__Records provided__:
--

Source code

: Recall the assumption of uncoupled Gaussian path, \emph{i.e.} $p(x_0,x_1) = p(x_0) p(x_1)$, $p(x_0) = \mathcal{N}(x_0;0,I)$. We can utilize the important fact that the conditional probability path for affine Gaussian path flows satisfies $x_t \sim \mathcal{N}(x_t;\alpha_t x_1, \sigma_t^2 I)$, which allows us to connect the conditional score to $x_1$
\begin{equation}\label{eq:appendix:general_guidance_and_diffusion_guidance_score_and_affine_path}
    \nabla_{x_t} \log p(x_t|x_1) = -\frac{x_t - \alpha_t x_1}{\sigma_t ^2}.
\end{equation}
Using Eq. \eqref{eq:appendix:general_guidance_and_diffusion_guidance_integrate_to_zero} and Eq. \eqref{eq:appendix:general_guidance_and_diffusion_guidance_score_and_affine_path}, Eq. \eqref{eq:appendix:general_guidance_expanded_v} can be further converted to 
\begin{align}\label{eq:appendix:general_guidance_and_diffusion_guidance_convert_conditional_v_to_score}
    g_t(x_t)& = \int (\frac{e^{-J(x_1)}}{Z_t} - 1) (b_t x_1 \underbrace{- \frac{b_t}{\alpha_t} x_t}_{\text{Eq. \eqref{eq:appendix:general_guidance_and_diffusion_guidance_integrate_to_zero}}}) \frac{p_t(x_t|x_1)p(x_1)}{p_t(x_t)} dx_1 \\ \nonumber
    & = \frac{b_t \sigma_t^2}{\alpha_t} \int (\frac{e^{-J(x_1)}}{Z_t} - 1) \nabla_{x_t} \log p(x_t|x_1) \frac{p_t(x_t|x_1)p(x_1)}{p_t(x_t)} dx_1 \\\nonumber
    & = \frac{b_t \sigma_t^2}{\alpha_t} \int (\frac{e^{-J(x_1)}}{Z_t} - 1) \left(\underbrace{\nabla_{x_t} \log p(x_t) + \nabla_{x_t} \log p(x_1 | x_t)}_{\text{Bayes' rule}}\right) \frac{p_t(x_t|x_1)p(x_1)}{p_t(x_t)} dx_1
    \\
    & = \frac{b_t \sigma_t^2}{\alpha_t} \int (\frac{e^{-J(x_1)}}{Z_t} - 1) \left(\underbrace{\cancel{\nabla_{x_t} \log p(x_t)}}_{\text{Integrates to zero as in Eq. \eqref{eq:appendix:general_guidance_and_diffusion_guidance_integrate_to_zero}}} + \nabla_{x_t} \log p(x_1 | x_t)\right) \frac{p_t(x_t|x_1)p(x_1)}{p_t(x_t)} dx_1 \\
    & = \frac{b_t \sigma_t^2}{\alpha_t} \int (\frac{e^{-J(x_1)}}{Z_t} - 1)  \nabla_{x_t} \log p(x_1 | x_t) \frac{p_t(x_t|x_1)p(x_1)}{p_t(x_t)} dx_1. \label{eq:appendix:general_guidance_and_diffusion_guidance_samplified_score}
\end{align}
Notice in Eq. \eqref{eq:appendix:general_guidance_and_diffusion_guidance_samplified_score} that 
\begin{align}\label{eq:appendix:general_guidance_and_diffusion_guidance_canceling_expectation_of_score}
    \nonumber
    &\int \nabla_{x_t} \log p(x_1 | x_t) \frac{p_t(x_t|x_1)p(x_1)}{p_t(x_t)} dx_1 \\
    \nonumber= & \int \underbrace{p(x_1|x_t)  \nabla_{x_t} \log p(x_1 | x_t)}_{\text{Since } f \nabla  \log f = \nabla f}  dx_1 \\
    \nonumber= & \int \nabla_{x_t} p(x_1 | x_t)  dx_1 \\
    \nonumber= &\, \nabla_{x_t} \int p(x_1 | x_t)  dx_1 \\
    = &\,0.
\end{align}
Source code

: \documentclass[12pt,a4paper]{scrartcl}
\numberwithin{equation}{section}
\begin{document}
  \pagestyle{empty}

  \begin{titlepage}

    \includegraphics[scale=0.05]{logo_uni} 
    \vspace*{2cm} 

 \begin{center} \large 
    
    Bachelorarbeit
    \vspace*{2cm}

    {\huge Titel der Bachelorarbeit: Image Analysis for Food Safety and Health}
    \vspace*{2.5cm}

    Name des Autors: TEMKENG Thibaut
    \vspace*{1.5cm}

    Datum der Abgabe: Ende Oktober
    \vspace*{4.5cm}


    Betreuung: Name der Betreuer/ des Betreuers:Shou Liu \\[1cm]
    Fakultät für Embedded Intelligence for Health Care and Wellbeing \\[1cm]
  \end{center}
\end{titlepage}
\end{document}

--

__Task description__:
Every line of the listing that includes the word "Bachelorarbeit" forms the answer.

__Solution to the problem__:
    Bachelorarbeit
    {\huge Titel der Bachelorarbeit: Image Analysis for Food Safety and Health}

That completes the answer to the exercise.